What this task involves ->
The records below must be copied in full; omit the images.

· · ·

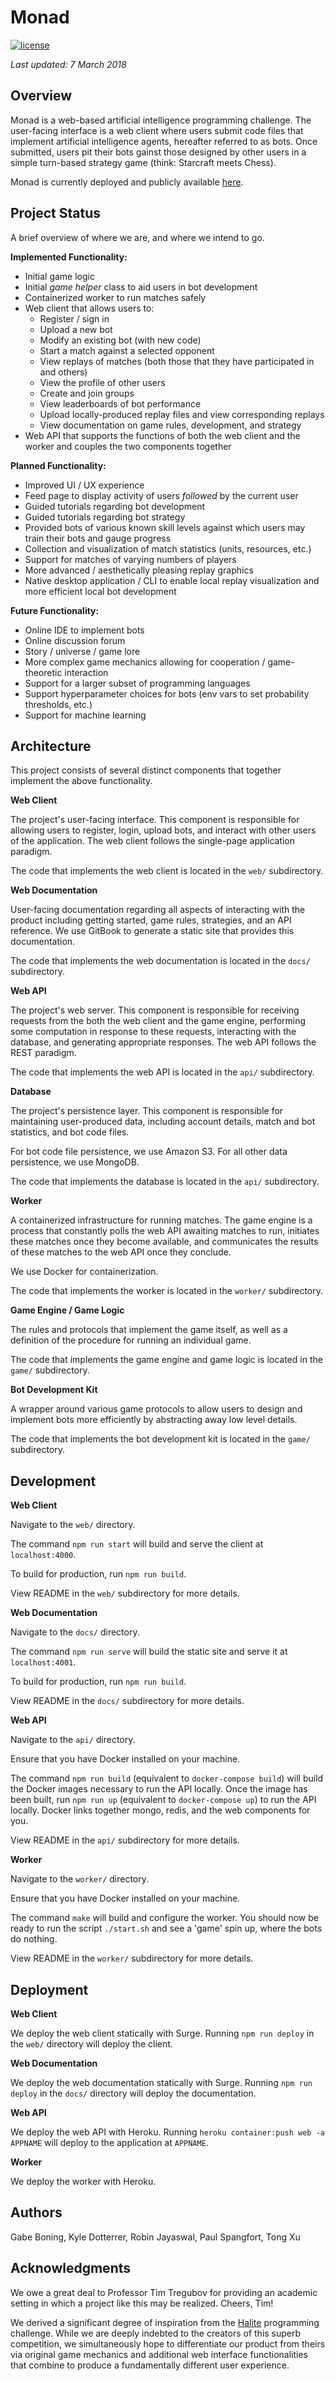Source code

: # Monad
[![license](https://img.shields.io/github/license/mashape/apistatus.svg)](https://opensource.org/licenses/MIT)

_Last updated: 7 March 2018_

## Overview

Monad is a web-based artificial intelligence programming challenge. The user-facing interface is a web client where users submit code files that implement artificial intelligence agents, hereafter referred to as bots. Once submitted, users pit their bots gainst those designed by other users in a simple turn-based strategy game (think: Starcraft meets Chess).

Monad is currently deployed and publicly available [here](http://monad.surge.sh).

## Project Status

A brief overview of where we are, and where we intend to go.

**Implemented Functionality:**

- Initial game logic
- Initial _game helper_ class to aid users in bot development
- Containerized worker to run matches safely
- Web client that allows users to:
	- Register / sign in
	- Upload a new bot
	- Modify an existing bot (with new code)
	- Start a match against a selected opponent
	- View replays of matches (both those that they have participated in and others)
	- View the profile of other users
	- Create and join groups
	- View leaderboards of bot performance
	- Upload locally-produced replay files and view corresponding replays
	- View documentation on game rules, development, and strategy
- Web API that supports the functions of both the web client and the worker and
couples the two components together

**Planned Functionality:**

- Improved UI / UX experience
- Feed page to display activity of users _followed_ by the current user
- Guided tutorials regarding bot development
- Guided tutorials regarding bot strategy
- Provided bots of various known skill levels against which users may train their bots and gauge progress
- Collection and visualization of match statistics (units, resources, etc.)
- Support for matches of varying numbers of players
- More advanced / aesthetically pleasing replay graphics
- Native desktop application / CLI to enable local replay visualization and more efficient local bot development

**Future Functionality:**

- Online IDE to implement bots
- Online discussion forum
- Story / universe / game lore
- More complex game mechanics allowing for cooperation / game-theoretic interaction
- Support for a larger subset of programming languages
- Support hyperparameter choices for bots (env vars to set probability thresholds, etc.)
- Support for machine learning

## Architecture

This project consists of several distinct components that together implement the above functionality.

**Web Client**

The project's user-facing interface. This component is responsible for allowing users to register, login, upload bots, and interact with other users of the application. The web client follows the single-page application paradigm.

The code that implements the web client is located in the `web/` subdirectory.

**Web Documentation**

User-facing documentation regarding all aspects of interacting with the product including getting started, game rules, strategies, and an API reference. We use GitBook to generate a static site that provides this documentation.

The code that implements the web documentation is located in the `docs/` subdirectory.

**Web API**

The project's web server. This component is responsible for receiving requests from the both the web client and the game engine, performing some computation in response to these requests, interacting with the database, and generating appropriate responses. The web API follows the REST paradigm.

The code that implements the web API is located in the `api/` subdirectory.   

**Database**

The project's persistence layer. This component is responsible for maintaining user-produced data, including account details, match and bot statistics, and bot code files.

For bot code file persistence, we use Amazon S3. For all other data persistence, we use MongoDB.

The code that implements the database is located in the `api/` subdirectory.

**Worker**

A containerized infrastructure for running matches. The game engine is a process that constantly polls the web API awaiting matches to run, initiates these matches once they become available, and communicates the results of these matches to the web API once they conclude.

We use Docker for containerization.

The code that implements the worker is located in the `worker/` subdirectory.

**Game Engine / Game Logic**

The rules and protocols that implement the game itself, as well as a definition of the procedure for running an individual game.

The code that implements the game engine and game logic is located in the `game/` subdirectory.

**Bot Development Kit**

A wrapper around various game protocols to allow users to design and implement bots more efficiently by abstracting away low level details.

The code that implements the bot development kit is located in the `game/` subdirectory.

## Development

**Web Client**

Navigate to the `web/` directory.

The command `npm run start` will build and serve the client at `localhost:4000`.

To build for production, run `npm run build`.

View README in the `web/` subdirectory for more details.

**Web Documentation**

Navigate to the `docs/` directory.

The command `npm run serve` will build the static site and serve it at `localhost:4001`.

To build for production, run `npm run build`.

View README in the `docs/` subdirectory for more details.

**Web API**

Navigate to the `api/` directory.

Ensure that you have Docker installed on your machine.

The command `npm run build` (equivalent to `docker-compose build`) will build the Docker images necessary to run the API locally. Once the image has been built, run `npm run up` (equivalent to `docker-compose up`) to run the API locally. Docker links together mongo, redis, and the web components for you.

View README in the `api/` subdirectory for more details.

**Worker**

Navigate to the `worker/` directory.

Ensure that you have Docker installed on your machine.

The command `make` will build and configure the worker. You should now be ready to run the script `./start.sh` and see a 'game' spin up, where the bots do nothing.

View README in the `worker/` subdirectory for more details.

## Deployment

**Web Client**

We deploy the web client statically with Surge. Running `npm run deploy` in the `web/` directory will deploy the client.

**Web Documentation**

We deploy the web documentation statically with Surge. Running `npm run deploy` in the `docs/` directory will deploy the documentation.

**Web API**

We deploy the web API with Heroku. Running `heroku container:push web -a APPNAME` will deploy to the application at `APPNAME`.

**Worker**

We deploy the worker with Heroku.

## Authors

Gabe Boning, Kyle Dotterrer, Robin Jayaswal, Paul Spangfort, Tong Xu

## Acknowledgments

We owe a great deal to Professor Tim Tregubov for providing an academic setting in which a project like this may be realized. Cheers, Tim!

We derived a significant degree of inspiration from the [Halite](https://halite.io) programming challenge. While we are deeply indebted to the creators of this superb competition, we simultaneously hope to differentiate our product from theirs via original game mechanics and additional web interface functionalities that combine to produce a fundamentally different user experience.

· · ·

Worked solution ->
Source code

: # Monad
[![license](https://img.shields.io/github/license/mashape/apistatus.svg)](https://opensource.org/licenses/MIT)

_Last updated: 7 March 2018_

## Overview

Monad is a web-based artificial intelligence programming challenge. The user-facing interface is a web client where users submit code files that implement artificial intelligence agents, hereafter referred to as bots. Once submitted, users pit their bots gainst those designed by other users in a simple turn-based strategy game (think: Starcraft meets Chess).

Monad is currently deployed and publicly available [here](http://monad.surge.sh).

## Project Status

A brief overview of where we are, and where we intend to go.

**Implemented Functionality:**

- Initial game logic
- Initial _game helper_ class to aid users in bot development
- Containerized worker to run matches safely
- Web client that allows users to:
	- Register / sign in
	- Upload a new bot
	- Modify an existing bot (with new code)
	- Start a match against a selected opponent
	- View replays of matches (both those that they have participated in and others)
	- View the profile of other users
	- Create and join groups
	- View leaderboards of bot performance
	- Upload locally-produced replay files and view corresponding replays
	- View documentation on game rules, development, and strategy
- Web API that supports the functions of both the web client and the worker and
couples the two components together

**Planned Functionality:**

- Improved UI / UX experience
- Feed page to display activity of users _followed_ by the current user
- Guided tutorials regarding bot development
- Guided tutorials regarding bot strategy
- Provided bots of various known skill levels against which users may train their bots and gauge progress
- Collection and visualization of match statistics (units, resources, etc.)
- Support for matches of varying numbers of players
- More advanced / aesthetically pleasing replay graphics
- Native desktop application / CLI to enable local replay visualization and more efficient local bot development

**Future Functionality:**

- Online IDE to implement bots
- Online discussion forum
- Story / universe / game lore
- More complex game mechanics allowing for cooperation / game-theoretic interaction
- Support for a larger subset of programming languages
- Support hyperparameter choices for bots (env vars to set probability thresholds, etc.)
- Support for machine learning

## Architecture

This project consists of several distinct components that together implement the above functionality.

**Web Client**

The project's user-facing interface. This component is responsible for allowing users to register, login, upload bots, and interact with other users of the application. The web client follows the single-page application paradigm.

The code that implements the web client is located in the `web/` subdirectory.

**Web Documentation**

User-facing documentation regarding all aspects of interacting with the product including getting started, game rules, strategies, and an API reference. We use GitBook to generate a static site that provides this documentation.

The code that implements the web documentation is located in the `docs/` subdirectory.

**Web API**

The project's web server. This component is responsible for receiving requests from the both the web client and the game engine, performing some computation in response to these requests, interacting with the database, and generating appropriate responses. The web API follows the REST paradigm.

The code that implements the web API is located in the `api/` subdirectory.   

**Database**

The project's persistence layer. This component is responsible for maintaining user-produced data, including account details, match and bot statistics, and bot code files.

For bot code file persistence, we use Amazon S3. For all other data persistence, we use MongoDB.

The code that implements the database is located in the `api/` subdirectory.

**Worker**

A containerized infrastructure for running matches. The game engine is a process that constantly polls the web API awaiting matches to run, initiates these matches once they become available, and communicates the results of these matches to the web API once they conclude.

We use Docker for containerization.

The code that implements the worker is located in the `worker/` subdirectory.

**Game Engine / Game Logic**

The rules and protocols that implement the game itself, as well as a definition of the procedure for running an individual game.

The code that implements the game engine and game logic is located in the `game/` subdirectory.

**Bot Development Kit**

A wrapper around various game protocols to allow users to design and implement bots more efficiently by abstracting away low level details.

The code that implements the bot development kit is located in the `game/` subdirectory.

## Development

**Web Client**

Navigate to the `web/` directory.

The command `npm run start` will build and serve the client at `localhost:4000`.

To build for production, run `npm run build`.

View README in the `web/` subdirectory for more details.

**Web Documentation**

Navigate to the `docs/` directory.

The command `npm run serve` will build the static site and serve it at `localhost:4001`.

To build for production, run `npm run build`.

View README in the `docs/` subdirectory for more details.

**Web API**

Navigate to the `api/` directory.

Ensure that you have Docker installed on your machine.

The command `npm run build` (equivalent to `docker-compose build`) will build the Docker images necessary to run the API locally. Once the image has been built, run `npm run up` (equivalent to `docker-compose up`) to run the API locally. Docker links together mongo, redis, and the web components for you.

View README in the `api/` subdirectory for more details.

**Worker**

Navigate to the `worker/` directory.

Ensure that you have Docker installed on your machine.

The command `make` will build and configure the worker. You should now be ready to run the script `./start.sh` and see a 'game' spin up, where the bots do nothing.

View README in the `worker/` subdirectory for more details.

## Deployment

**Web Client**

We deploy the web client statically with Surge. Running `npm run deploy` in the `web/` directory will deploy the client.

**Web Documentation**

We deploy the web documentation statically with Surge. Running `npm run deploy` in the `docs/` directory will deploy the documentation.

**Web API**

We deploy the web API with Heroku. Running `heroku container:push web -a APPNAME` will deploy to the application at `APPNAME`.

**Worker**

We deploy the worker with Heroku.

## Authors

Gabe Boning, Kyle Dotterrer, Robin Jayaswal, Paul Spangfort, Tong Xu

## Acknowledgments

We owe a great deal to Professor Tim Tregubov for providing an academic setting in which a project like this may be realized. Cheers, Tim!

We derived a significant degree of inspiration from the [Halite](https://halite.io) programming challenge. While we are deeply indebted to the creators of this superb competition, we simultaneously hope to differentiate our product from theirs via original game mechanics and additional web interface functionalities that combine to produce a fundamentally different user experience.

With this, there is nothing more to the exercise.